「復讐捜査線」を観た。

Category : 劇場公開作品

 8月1日(月)、池袋東急にて。
 目の前で娘を射殺された刑事が、事件を捜査するうちに、国家規模の陰謀に踏み込んでゆくという物語。
 「リーサル・ウェポン」や「ペイバック」など、心に狂気を持った男を演じさせると、メル・ギブソンは抜群に上手い。敵を睨みつけるときの、狂犬のような目がスクリーンに映える。ラスト、ためらいもなく標的を撃ち殺してゆくシーンは、演技の域を超えている。
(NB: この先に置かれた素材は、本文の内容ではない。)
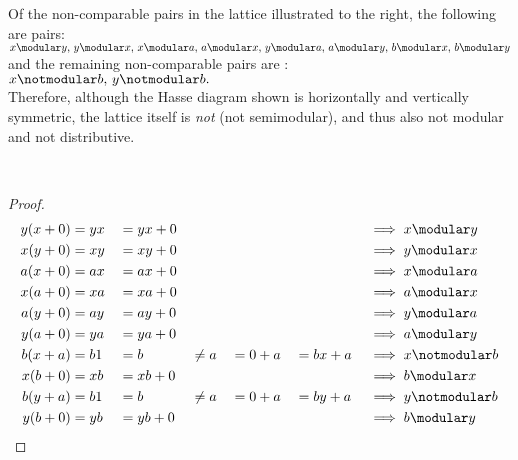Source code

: \begin{minipage}{\tw-33mm}
\begin{example}
\label{ex:latm_6_smod1}
Of the non-comparable pairs in the lattice illustrated to the right,
the following are  pairs:
\\\indentx$ x\modular y,\, y\modular x,\, x\modular a,\, a\modular x,\, y\modular a,\, a\modular y,\, b\modular x,\, b\modular y$
\\and the remaining non-comparable pairs are :
\\\indentx$ x\notmodular b,\, y\notmodular b.$
\\
Therefore, although the Hasse diagram shown is horizontally and vertically symmetric,
the lattice itself is \emph{not}  (not semimodular),
and thus also not modular and not distributive.
\end{example}
\end{minipage}%
\hfill{}\hfill\mbox{}\\%
\begin{proof}
\begin{align*}
  y(x+0) &= yx &&= yx+0 &&        &&      &&       &&\implies x\modular y \\
  x(y+0) &= xy &&= xy+0 &&        &&      &&       &&\implies y\modular x \\
  a(x+0) &= ax &&= ax+0 &&        &&      &&       &&\implies x\modular a \\
  x(a+0) &= xa &&= xa+0 &&        &&      &&       &&\implies a\modular x \\
  a(y+0) &= ay &&= ay+0 &&        &&      &&       &&\implies y\modular a \\
  y(a+0) &= ya &&= ya+0 &&        &&      &&       &&\implies a\modular y \\
  b(x+a) &= b1 &&= b    &&\ne  a &&= 0+a &&= bx+a &&\implies x\notmodular b \\
  x(b+0) &= xb &&= xb+0 &&        &&      &&       &&\implies b\modular x \\
  b(y+a) &= b1 &&= b    &&\ne  a &&= 0+a &&= by+a &&\implies y\notmodular b \\
  y(b+0) &= yb &&= yb+0 &&        &&      &&       &&\implies b\modular y    
\end{align*}
\end{proof}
 監督のマーティン・キャンベルも冴えている。「マスク・オブ・ゾロ」や「007/カジノ・ロワイヤル」など、主人公を中心にした映画で、とても面白い作品をモノにするが、今回も手堅い演出で物語を構築する職人的手腕の重厚さがとても良い。
 また本作では、いきなり人が車に引かれたり、急に仲間同士で殺し合いが始まったりと、突発的なバイオレンスが目に焼きついて離れないが、編集のスチュワート・ベアードの手腕の賜物だろう。映画を観ていると、キャンベルがベアードを信頼しているのがひしひしと伝わってくるのだ。
 後半の展開が少し急な感じもするが、死が迫っているギブソンの焦燥を物語が体現していると思えば、気になるほどでもない。三人の力が十分に発揮された、パワフルな快作の誕生である。